### TASK REQUIREMENTS
Below is a listing. Set down exactly the lines from the one containing "컴포넌트가 DOM 트리에 추가되기" through the one containing "### componentWillReceiveProps(nextProps)", both ends included, and leave out the rest.

### LISTED RECORDS
◇ ◇ ◇ ◇
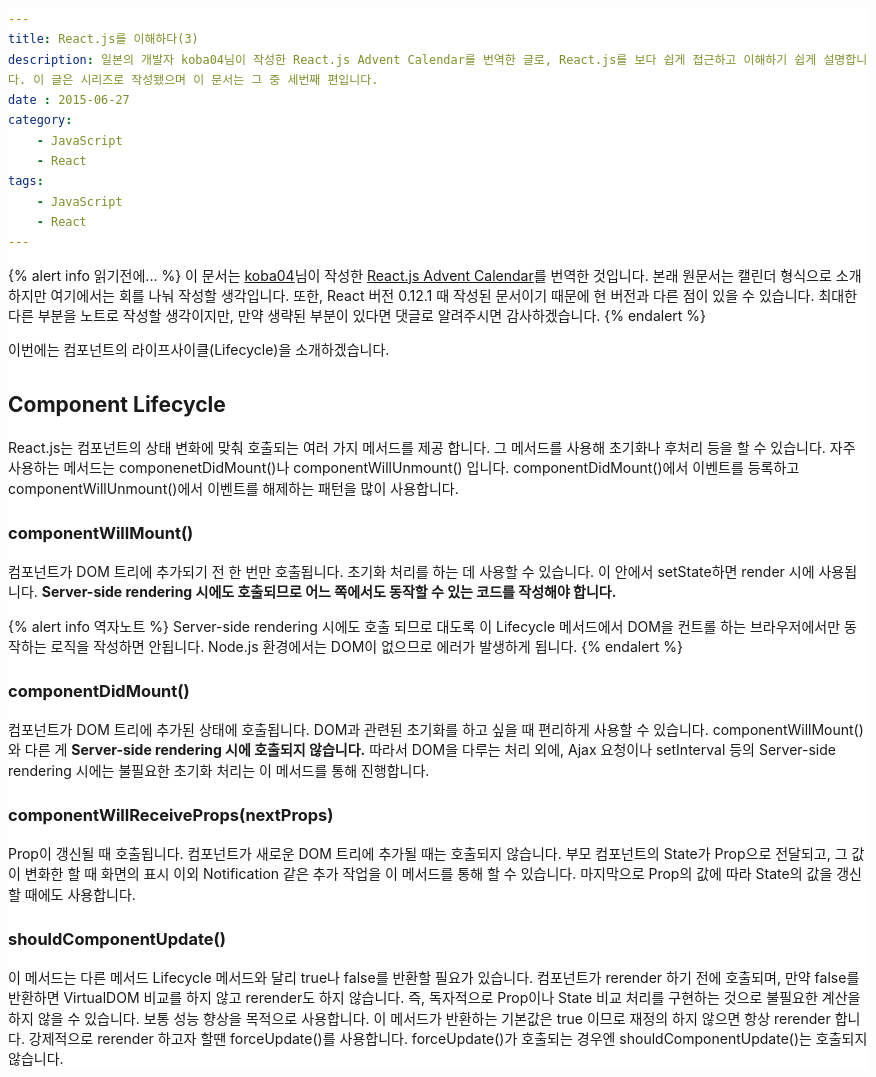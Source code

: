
 ```yaml
---
title: React.js를 이해하다(3)
description: 일본의 개발자 koba04님이 작성한 React.js Advent Calendar를 번역한 글로, React.js를 보다 쉽게 접근하고 이해하기 쉽게 설명합니다. 이 글은 시리즈로 작성됐으며 이 문서는 그 중 세번째 편입니다.
date : 2015-06-27
category:
    - JavaScript
    - React
tags:
    - JavaScript
    - React
---
```


{% alert info 읽기전에... %}
이 문서는 [koba04](http://qiita.com/koba04)님이 작성한 [React.js Advent Calendar](http://qiita.com/advent-calendar/2014/reactjs)를 번역한 것입니다. 본래 원문서는 캘린더 형식으로 소개하지만 여기에서는 회를 나눠 작성할 생각입니다. 또한, React 버전 0.12.1 때 작성된 문서이기 때문에 현 버전과 다른 점이 있을 수 있습니다. 최대한 다른 부분을 노트로 작성할 생각이지만, 만약 생략된 부분이 있다면 댓글로 알려주시면 감사하겠습니다.
{% endalert %}

이번에는 컴포넌트의 라이프사이클(Lifecycle)을 소개하겠습니다. 

## Component Lifecycle

React.js는 컴포넌트의 상태 변화에 맞춰 호출되는 여러 가지 메서드를 제공 합니다. 그 메서드를 사용해 초기화나 후처리 등을 할 수 있습니다. 자주 사용하는 메서드는 componenetDidMount()나 componentWillUnmount() 입니다. componentDidMount()에서 이벤트를 등록하고 componentWillUnmount()에서 이벤트를 해제하는 패턴을 많이 사용합니다.

### componentWillMount()

컴포넌트가 DOM 트리에 추가되기 전 한 번만 호출됩니다. 초기화 처리를 하는 데 사용할 수 있습니다. 이 안에서 setState하면 render 시에 사용됩니다. **Server-side rendering 시에도 호출되므로 어느 쪽에서도 동작할 수 있는 코드를 작성해야 합니다.**

{% alert info 역자노트 %}
Server-side rendering 시에도 호출 되므로 대도록 이 Lifecycle 메서드에서 DOM을 컨트롤 하는 브라우저에서만 동작하는 로직을 작성하면 안됩니다. Node.js 환경에서는 DOM이 없으므로 에러가 발생하게 됩니다.
{% endalert %}

### componentDidMount()

컴포넌트가 DOM 트리에 추가된 상태에 호출됩니다. DOM과 관련된 초기화를 하고 싶을 때 편리하게 사용할 수 있습니다. componentWillMount()와 다른 게 **Server-side rendering 시에 호출되지 않습니다.** 따라서 DOM을 다루는 처리 외에, Ajax 요청이나 setInterval 등의 Server-side rendering 시에는 불필요한 초기화 처리는 이 메서드를 통해 진행합니다.

### componentWillReceiveProps(nextProps)

Prop이 갱신될 때 호출됩니다. 컴포넌트가 새로운 DOM 트리에 추가될 때는 호출되지 않습니다. 부모 컴포넌트의 State가 Prop으로 전달되고, 그 값이 변화한 할 때 화면의 표시 이외 Notification 같은 추가 작업을 이 메서드를 통해 할 수 있습니다. 마지막으로 Prop의 값에 따라 State의 값을 갱신 할 때에도 사용합니다.

### shouldComponentUpdate()

이 메서드는 다른 메서드 Lifecycle 메서드와 달리 true나 false를 반환할 필요가 있습니다. 컴포넌트가 rerender 하기 전에 호출되며, 만약 false를 반환하면 VirtualDOM 비교를 하지 않고 rerender도 하지 않습니다. 즉, 독자적으로 Prop이나 State 비교 처리를 구현하는 것으로 불필요한 계산을 하지 않을 수 있습니다. 보통 성능 향상을 목적으로 사용합니다. 이 메서드가 반환하는 기본값은 true 이므로 재정의 하지 않으면 항상 rerender 합니다. 강제적으로 rerender 하고자 할땐 forceUpdate()를 사용합니다. forceUpdate()가 호출되는 경우엔 shouldComponentUpdate()는 호출되지 않습니다.
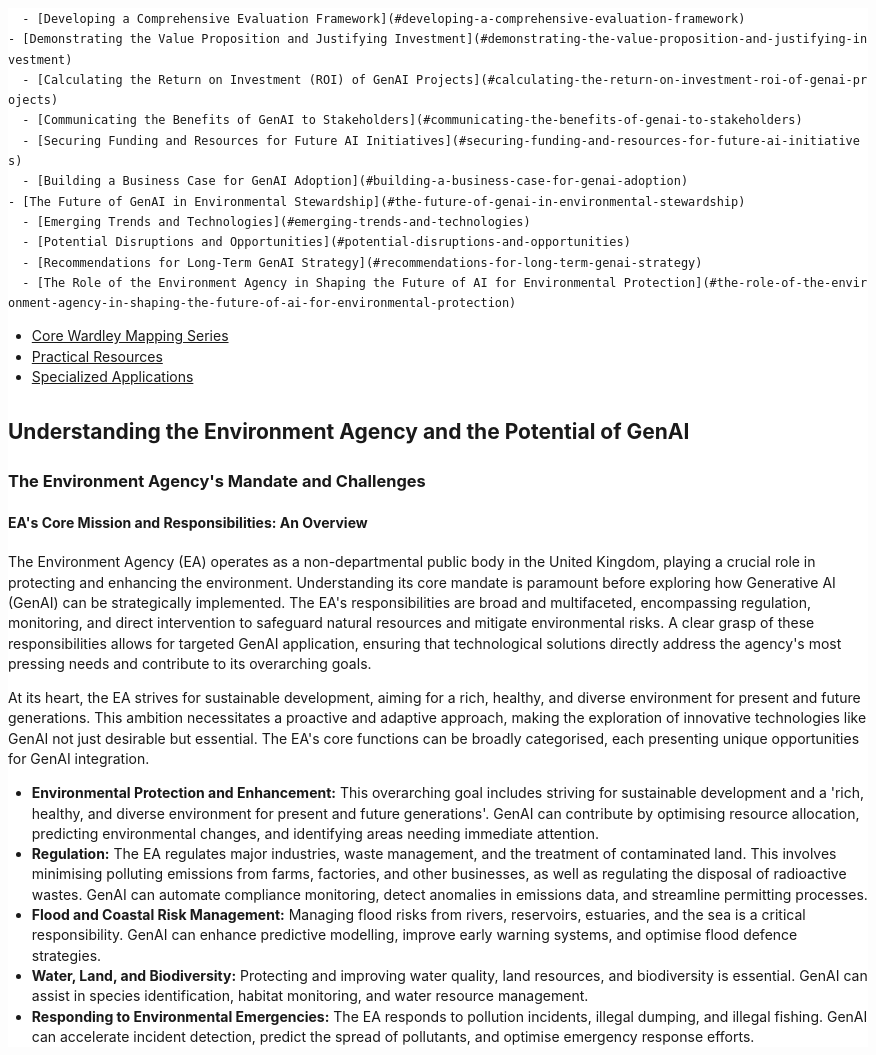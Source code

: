       - [Developing a Comprehensive Evaluation Framework](#developing-a-comprehensive-evaluation-framework)
    - [Demonstrating the Value Proposition and Justifying Investment](#demonstrating-the-value-proposition-and-justifying-investment)
      - [Calculating the Return on Investment (ROI) of GenAI Projects](#calculating-the-return-on-investment-roi-of-genai-projects)
      - [Communicating the Benefits of GenAI to Stakeholders](#communicating-the-benefits-of-genai-to-stakeholders)
      - [Securing Funding and Resources for Future AI Initiatives](#securing-funding-and-resources-for-future-ai-initiatives)
      - [Building a Business Case for GenAI Adoption](#building-a-business-case-for-genai-adoption)
    - [The Future of GenAI in Environmental Stewardship](#the-future-of-genai-in-environmental-stewardship)
      - [Emerging Trends and Technologies](#emerging-trends-and-technologies)
      - [Potential Disruptions and Opportunities](#potential-disruptions-and-opportunities)
      - [Recommendations for Long-Term GenAI Strategy](#recommendations-for-long-term-genai-strategy)
      - [The Role of the Environment Agency in Shaping the Future of AI for Environmental Protection](#the-role-of-the-environment-agency-in-shaping-the-future-of-ai-for-environmental-protection)
  - [Core Wardley Mapping Series](#core-wardley-mapping-series)
  - [Practical Resources](#practical-resources)
  - [Specialized Applications](#specialized-applications)


## <a id="understanding-the-environment-agency-and-the-potential-of-genai"></a>Understanding the Environment Agency and the Potential of GenAI

### <a id="the-environment-agencys-mandate-and-challenges"></a>The Environment Agency's Mandate and Challenges

#### <a id="eas-core-mission-and-responsibilities-an-overview"></a>EA's Core Mission and Responsibilities: An Overview

The Environment Agency (EA) operates as a non-departmental public body in the United Kingdom, playing a crucial role in protecting and enhancing the environment. Understanding its core mandate is paramount before exploring how Generative AI (GenAI) can be strategically implemented. The EA's responsibilities are broad and multifaceted, encompassing regulation, monitoring, and direct intervention to safeguard natural resources and mitigate environmental risks. A clear grasp of these responsibilities allows for targeted GenAI application, ensuring that technological solutions directly address the agency's most pressing needs and contribute to its overarching goals.

At its heart, the EA strives for sustainable development, aiming for a rich, healthy, and diverse environment for present and future generations. This ambition necessitates a proactive and adaptive approach, making the exploration of innovative technologies like GenAI not just desirable but essential. The EA's core functions can be broadly categorised, each presenting unique opportunities for GenAI integration.

- **Environmental Protection and Enhancement:** This overarching goal includes striving for sustainable development and a 'rich, healthy, and diverse environment for present and future generations'. GenAI can contribute by optimising resource allocation, predicting environmental changes, and identifying areas needing immediate attention.
- **Regulation:** The EA regulates major industries, waste management, and the treatment of contaminated land. This involves minimising polluting emissions from farms, factories, and other businesses, as well as regulating the disposal of radioactive wastes. GenAI can automate compliance monitoring, detect anomalies in emissions data, and streamline permitting processes.
- **Flood and Coastal Risk Management:** Managing flood risks from rivers, reservoirs, estuaries, and the sea is a critical responsibility. GenAI can enhance predictive modelling, improve early warning systems, and optimise flood defence strategies.
- **Water, Land, and Biodiversity:** Protecting and improving water quality, land resources, and biodiversity is essential. GenAI can assist in species identification, habitat monitoring, and water resource management.
- **Responding to Environmental Emergencies:** The EA responds to pollution incidents, illegal dumping, and illegal fishing. GenAI can accelerate incident detection, predict the spread of pollutants, and optimise emergency response efforts.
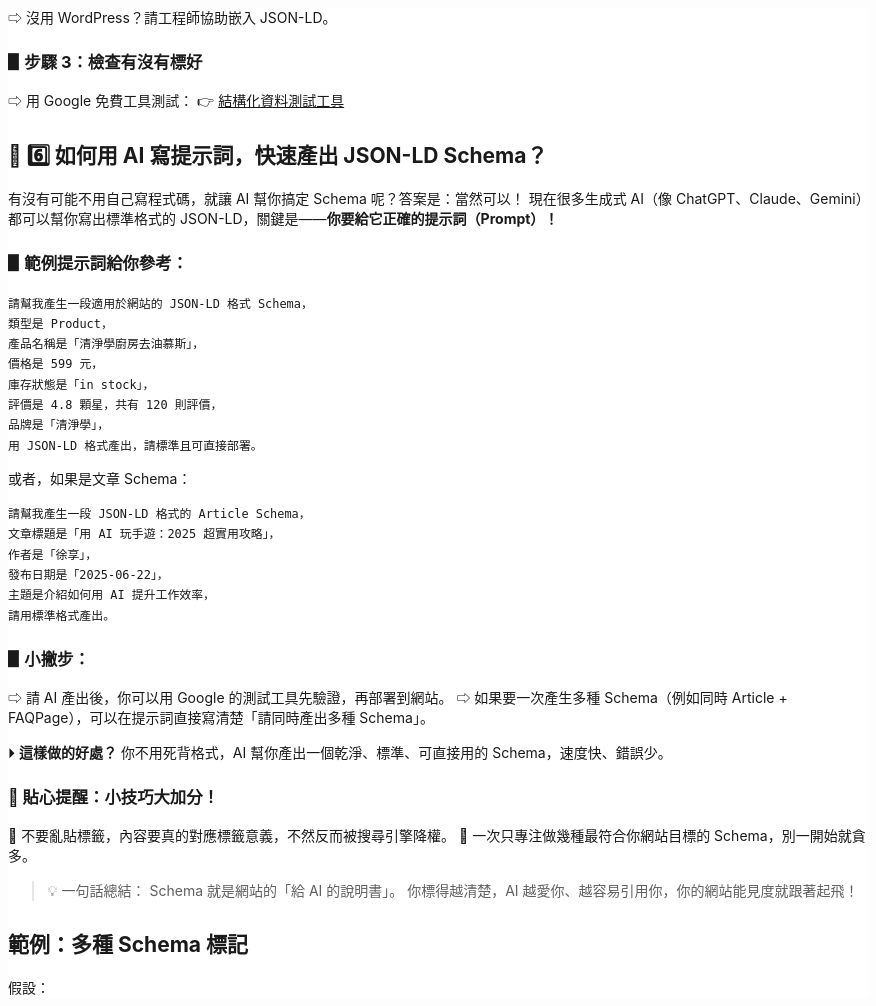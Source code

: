 ⇨ 沒用 WordPress？請工程師協助嵌入 JSON-LD。

### ▋步驟 3：檢查有沒有標好
⇨ 用 Google 免費工具測試：
👉 [結構化資料測試工具](https://search.google.com/test/rich-results)

## 🔑 6️⃣ 如何用 AI 寫提示詞，快速產出 JSON-LD Schema？

有沒有可能不用自己寫程式碼，就讓 AI 幫你搞定 Schema 呢？答案是：當然可以！
現在很多生成式 AI（像 ChatGPT、Claude、Gemini）都可以幫你寫出標準格式的 JSON-LD，關鍵是——**你要給它正確的提示詞（Prompt）！**

### ▋範例提示詞給你參考：
```
請幫我產生一段適用於網站的 JSON-LD 格式 Schema，
類型是 Product，
產品名稱是「清淨學廚房去油慕斯」，
價格是 599 元，
庫存狀態是「in stock」，
評價是 4.8 顆星，共有 120 則評價，
品牌是「清淨學」，
用 JSON-LD 格式產出，請標準且可直接部署。
```

或者，如果是文章 Schema：
```
請幫我產生一段 JSON-LD 格式的 Article Schema，
文章標題是「用 AI 玩手遊：2025 超實用攻略」，
作者是「徐享」，
發布日期是「2025-06-22」，
主題是介紹如何用 AI 提升工作效率，
請用標準格式產出。
```

### ▋小撇步：
⇨ 請 AI 產出後，你可以用 Google 的測試工具先驗證，再部署到網站。
⇨ 如果要一次產生多種 Schema（例如同時 Article + FAQPage），可以在提示詞直接寫清楚「請同時產出多種 Schema」。

⏵ **這樣做的好處？**
你不用死背格式，AI 幫你產出一個乾淨、標準、可直接用的 Schema，速度快、錯誤少。

### 🎁 貼心提醒：小技巧大加分！

🌟 不要亂貼標籤，內容要真的對應標籤意義，不然反而被搜尋引擎降權。
🌟 一次只專注做幾種最符合你網站目標的 Schema，別一開始就貪多。

> 💡 一句話總結：
> Schema 就是網站的「給 AI 的說明書」。
> 你標得越清楚，AI 越愛你、越容易引用你，你的網站能見度就跟著起飛！

## **範例：多種 Schema 標記**

假設：
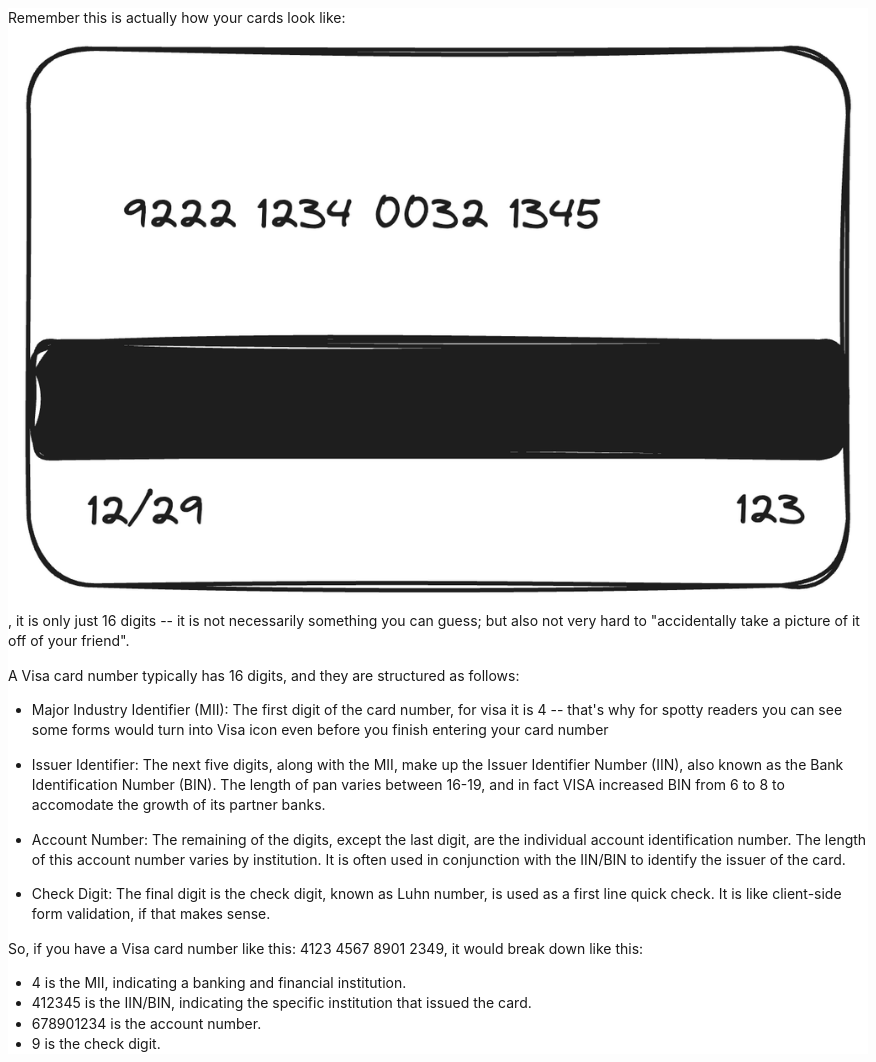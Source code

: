 Remember this is actually how your cards look like: ![Card](./card.png), it is only just 16 digits -- it is not necessarily something you can guess; but also not very hard to "accidentally take a picture of it off of your friend". 


A Visa card number typically has 16 digits, and they are structured as follows:

- Major Industry Identifier (MII): The first digit of the card number, for visa it is 4 -- that's why for spotty readers you can see some forms would turn into Visa icon even before you finish entering your card number

- Issuer Identifier: The next five digits, along with the MII, make up the Issuer Identifier Number (IIN), also known as the Bank Identification Number (BIN). The length of pan varies between 16-19, and in fact VISA increased BIN from 6 to 8 to accomodate the growth of its partner banks. 

- Account Number: The remaining of the digits, except the last digit, are the individual account identification number. The length of this account number varies by institution. It is often used in conjunction with the IIN/BIN to identify the issuer of the card.

- Check Digit: The final digit is the check digit, known as Luhn number, is used as a first line quick check. It is like client-side form validation, if that makes sense. 

So, if you have a Visa card number like this: 4123 4567 8901 2349, it would break down like this:


- 4 is the MII, indicating a banking and financial institution. 
- 412345 is the IIN/BIN, indicating the specific institution that issued the card. 
- 678901234 is the account number. 
- 9 is the check digit.  

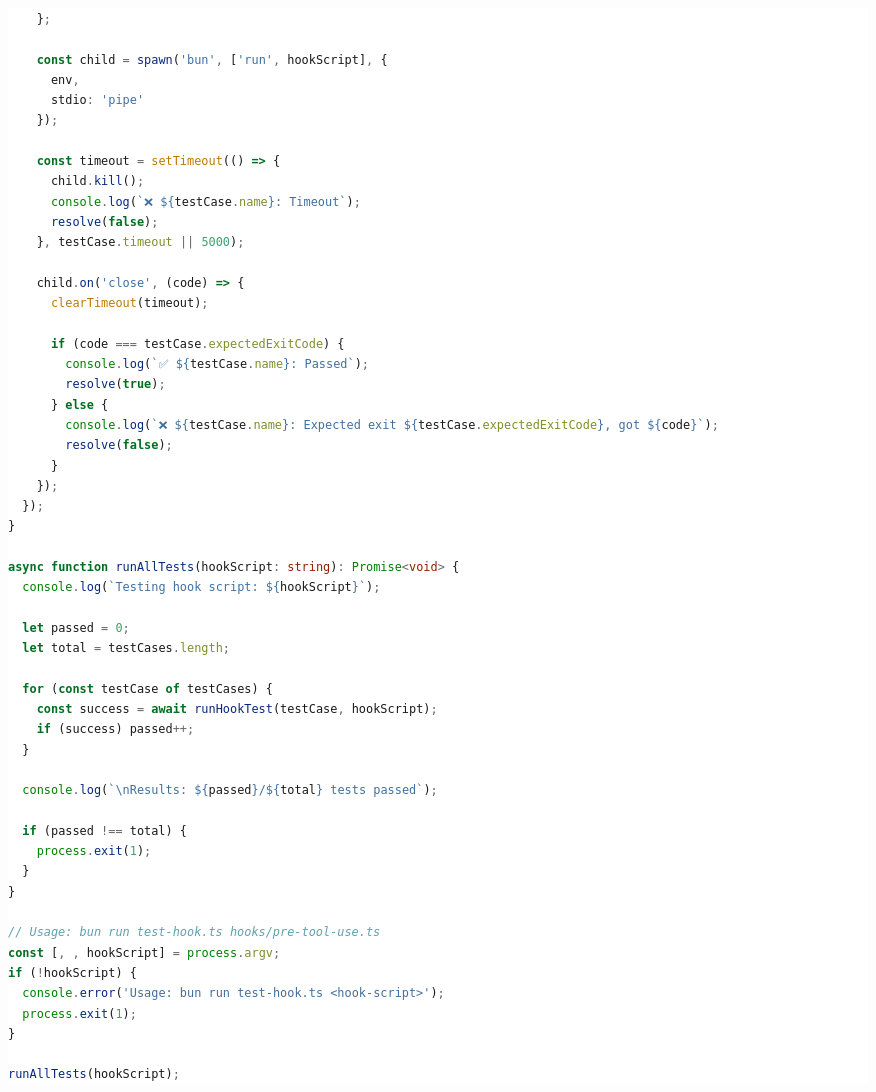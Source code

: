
 ```typescript
    };

    const child = spawn('bun', ['run', hookScript], {
      env,
      stdio: 'pipe'
    });

    const timeout = setTimeout(() => {
      child.kill();
      console.log(`❌ ${testCase.name}: Timeout`);
      resolve(false);
    }, testCase.timeout || 5000);

    child.on('close', (code) => {
      clearTimeout(timeout);
      
      if (code === testCase.expectedExitCode) {
        console.log(`✅ ${testCase.name}: Passed`);
        resolve(true);
      } else {
        console.log(`❌ ${testCase.name}: Expected exit ${testCase.expectedExitCode}, got ${code}`);
        resolve(false);
      }
    });
  });
}

async function runAllTests(hookScript: string): Promise<void> {
  console.log(`Testing hook script: ${hookScript}`);
  
  let passed = 0;
  let total = testCases.length;
  
  for (const testCase of testCases) {
    const success = await runHookTest(testCase, hookScript);
    if (success) passed++;
  }
  
  console.log(`\nResults: ${passed}/${total} tests passed`);
  
  if (passed !== total) {
    process.exit(1);
  }
}

// Usage: bun run test-hook.ts hooks/pre-tool-use.ts
const [, , hookScript] = process.argv;
if (!hookScript) {
  console.error('Usage: bun run test-hook.ts <hook-script>');
  process.exit(1);
}

runAllTests(hookScript);
```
◇ ◇ ◇ ◇
### ANSWER BOX
컴포넌트가 DOM 트리에 추가되기 전 한 번만 호출됩니다. 초기화 처리를 하는 데 사용할 수 있습니다. 이 안에서 setState하면 render 시에 사용됩니다. **Server-side rendering 시에도 호출되므로 어느 쪽에서도 동작할 수 있는 코드를 작성해야 합니다.**

{% alert info 역자노트 %}
Server-side rendering 시에도 호출 되므로 대도록 이 Lifecycle 메서드에서 DOM을 컨트롤 하는 브라우저에서만 동작하는 로직을 작성하면 안됩니다. Node.js 환경에서는 DOM이 없으므로 에러가 발생하게 됩니다.
{% endalert %}

### componentDidMount()

컴포넌트가 DOM 트리에 추가된 상태에 호출됩니다. DOM과 관련된 초기화를 하고 싶을 때 편리하게 사용할 수 있습니다. componentWillMount()와 다른 게 **Server-side rendering 시에 호출되지 않습니다.** 따라서 DOM을 다루는 처리 외에, Ajax 요청이나 setInterval 등의 Server-side rendering 시에는 불필요한 초기화 처리는 이 메서드를 통해 진행합니다.

### componentWillReceiveProps(nextProps)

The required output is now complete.